For this listing, report how many lines contain the string "externalRequire", using only a number.
Data shown section start
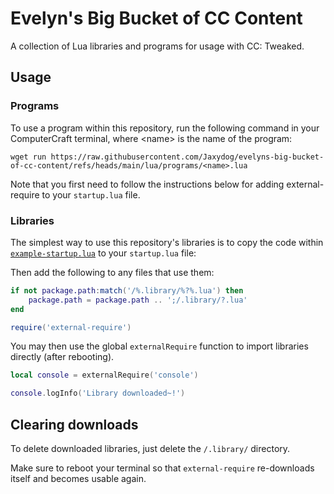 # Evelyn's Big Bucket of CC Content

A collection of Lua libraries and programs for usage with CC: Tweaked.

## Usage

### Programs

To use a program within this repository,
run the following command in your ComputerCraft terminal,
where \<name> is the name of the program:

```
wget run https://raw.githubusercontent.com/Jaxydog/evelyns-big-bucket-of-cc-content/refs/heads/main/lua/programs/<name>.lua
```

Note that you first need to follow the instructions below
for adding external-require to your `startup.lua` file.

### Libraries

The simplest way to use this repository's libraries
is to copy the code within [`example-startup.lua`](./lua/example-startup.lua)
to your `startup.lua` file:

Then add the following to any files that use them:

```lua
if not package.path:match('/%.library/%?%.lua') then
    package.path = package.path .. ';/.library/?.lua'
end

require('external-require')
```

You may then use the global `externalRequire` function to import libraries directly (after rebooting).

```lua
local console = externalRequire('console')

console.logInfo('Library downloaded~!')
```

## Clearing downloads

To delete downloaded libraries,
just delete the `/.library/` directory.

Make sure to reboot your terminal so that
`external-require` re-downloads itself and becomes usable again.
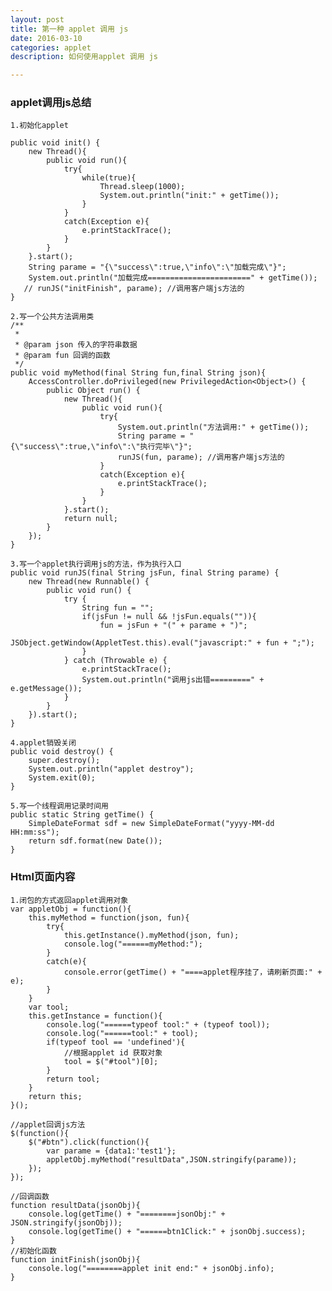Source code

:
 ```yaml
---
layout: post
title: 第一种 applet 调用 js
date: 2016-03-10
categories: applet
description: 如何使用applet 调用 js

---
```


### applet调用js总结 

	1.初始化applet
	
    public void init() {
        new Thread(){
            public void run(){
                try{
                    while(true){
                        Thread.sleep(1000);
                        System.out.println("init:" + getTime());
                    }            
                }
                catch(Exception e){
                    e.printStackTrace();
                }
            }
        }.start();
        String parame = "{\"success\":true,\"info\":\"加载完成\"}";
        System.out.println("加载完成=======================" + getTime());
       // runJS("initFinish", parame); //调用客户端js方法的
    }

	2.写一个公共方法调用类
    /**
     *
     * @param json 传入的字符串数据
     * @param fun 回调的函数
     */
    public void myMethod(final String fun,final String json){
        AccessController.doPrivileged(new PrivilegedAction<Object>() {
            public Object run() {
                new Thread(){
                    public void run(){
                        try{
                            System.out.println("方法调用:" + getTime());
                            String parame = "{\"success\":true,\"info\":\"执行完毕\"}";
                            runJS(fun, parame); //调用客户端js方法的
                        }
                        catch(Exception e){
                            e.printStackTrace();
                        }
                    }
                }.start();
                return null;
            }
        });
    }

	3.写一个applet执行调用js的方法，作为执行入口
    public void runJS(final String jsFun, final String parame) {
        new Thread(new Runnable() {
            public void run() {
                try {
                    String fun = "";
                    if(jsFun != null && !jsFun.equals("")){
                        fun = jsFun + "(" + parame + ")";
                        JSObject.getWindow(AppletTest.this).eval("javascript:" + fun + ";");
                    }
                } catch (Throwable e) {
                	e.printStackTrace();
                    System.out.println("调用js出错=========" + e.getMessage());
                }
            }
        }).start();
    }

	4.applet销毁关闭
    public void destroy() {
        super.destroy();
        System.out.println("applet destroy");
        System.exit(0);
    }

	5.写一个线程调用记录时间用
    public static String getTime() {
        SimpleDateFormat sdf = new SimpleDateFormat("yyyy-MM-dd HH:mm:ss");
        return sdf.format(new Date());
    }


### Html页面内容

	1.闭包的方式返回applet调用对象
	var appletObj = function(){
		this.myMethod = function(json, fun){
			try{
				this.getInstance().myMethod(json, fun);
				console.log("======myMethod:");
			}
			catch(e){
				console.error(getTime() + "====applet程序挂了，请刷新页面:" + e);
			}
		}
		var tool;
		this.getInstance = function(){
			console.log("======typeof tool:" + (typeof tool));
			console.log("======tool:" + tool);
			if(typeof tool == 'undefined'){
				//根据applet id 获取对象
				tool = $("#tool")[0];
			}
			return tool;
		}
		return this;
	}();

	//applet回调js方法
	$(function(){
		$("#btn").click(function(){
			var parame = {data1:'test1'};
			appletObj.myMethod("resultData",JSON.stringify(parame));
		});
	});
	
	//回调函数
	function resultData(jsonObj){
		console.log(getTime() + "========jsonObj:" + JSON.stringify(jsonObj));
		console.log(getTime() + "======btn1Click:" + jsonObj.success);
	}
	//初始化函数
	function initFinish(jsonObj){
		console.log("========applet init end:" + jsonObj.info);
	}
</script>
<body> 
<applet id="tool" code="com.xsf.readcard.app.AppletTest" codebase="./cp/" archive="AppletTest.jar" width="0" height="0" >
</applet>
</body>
Data shown section end
◆ Output below
2